Canadian Finance Minister François-Philippe Champagne warned that geographic and human factors will keep global energy markets vulnerable long after any Iran conflict ends, even as policymakers grapple with immediate supply-chain shocks.
Speaking at IMF-World Bank meetings in Washington, Champagne said the Strait of Hormuz disruption has exposed extreme fragility in global energy and food systems, with Iraq’s oil production halted and Bangladesh cut off from cooking gas supplies. He noted that Pacific Island nations face acute risks due to limited storage and reliance on distant tanker deliveries.
IMF Managing Director Kristalina Georgieva described the situation as a “slower moving shock,” warning that April would likely be tougher than March as tankers departing before late February reach destinations without replacement shipments.
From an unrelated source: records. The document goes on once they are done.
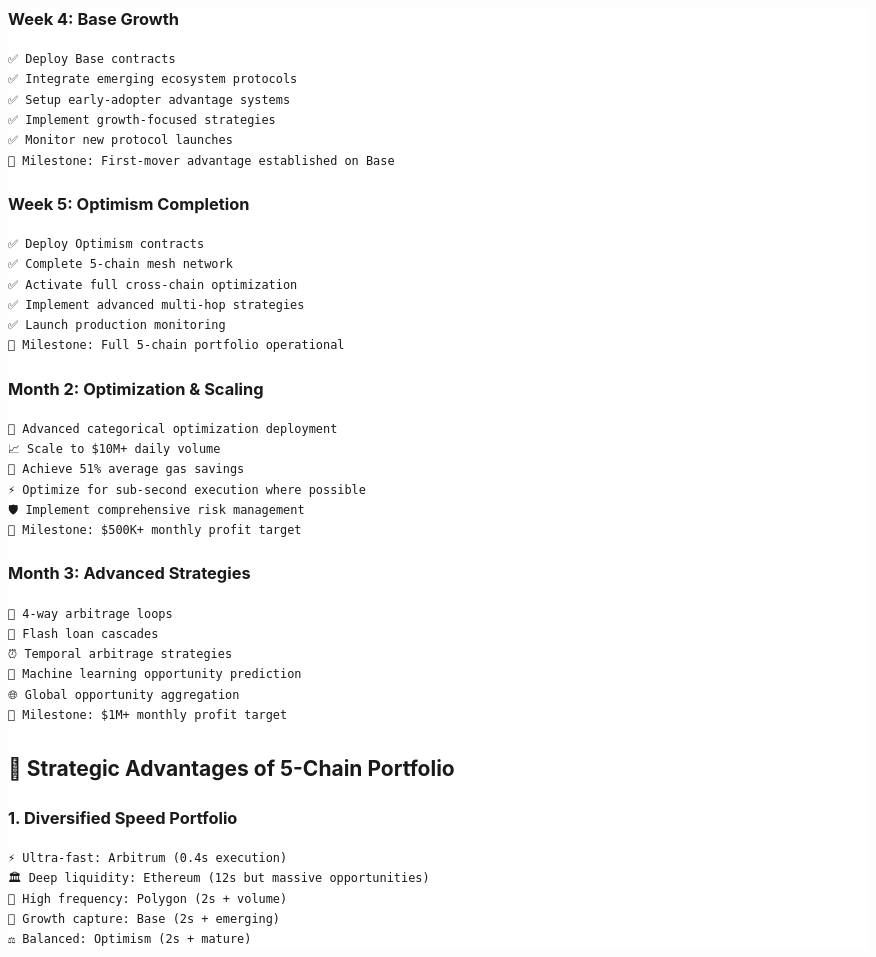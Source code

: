 ### **Week 4: Base Growth**
```
✅ Deploy Base contracts
✅ Integrate emerging ecosystem protocols
✅ Setup early-adopter advantage systems
✅ Implement growth-focused strategies
✅ Monitor new protocol launches
🎯 Milestone: First-mover advantage established on Base
```

### **Week 5: Optimism Completion**
```
✅ Deploy Optimism contracts
✅ Complete 5-chain mesh network
✅ Activate full cross-chain optimization
✅ Implement advanced multi-hop strategies
✅ Launch production monitoring
🎯 Milestone: Full 5-chain portfolio operational
```

### **Month 2: Optimization & Scaling**
```
🔧 Advanced categorical optimization deployment
📈 Scale to $10M+ daily volume
🎯 Achieve 51% average gas savings
⚡ Optimize for sub-second execution where possible
🛡️ Implement comprehensive risk management
🎯 Milestone: $500K+ monthly profit target
```

### **Month 3: Advanced Strategies**
```
💎 4-way arbitrage loops
🔄 Flash loan cascades
⏰ Temporal arbitrage strategies
🧠 Machine learning opportunity prediction
🌐 Global opportunity aggregation
🎯 Milestone: $1M+ monthly profit target
```

## 💎 **Strategic Advantages of 5-Chain Portfolio**

### **1. Diversified Speed Portfolio**
```
⚡ Ultra-fast: Arbitrum (0.4s execution)
🏛️ Deep liquidity: Ethereum (12s but massive opportunities)
🚄 High frequency: Polygon (2s + volume)
🚀 Growth capture: Base (2s + emerging)
⚖️ Balanced: Optimism (2s + mature)
```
She emphasized that a tanker’s 40-day transit time to places like Fiji creates a dangerous lag in supply response.
World Bank President Ajay Banga highlighted the disproportionate impact on poorer nations, noting that Iraq normally derives 85% of its revenues from oil now halted, and stressed that fertilizer shortages could trigger a food crisis by June or July when planting begins in non-northern countries. The World Bank has prepared up to $100 billion (£74 billion) in support funds—exceeding Covid-era allocations—to aid vulnerable economies manage rising energy and food costs.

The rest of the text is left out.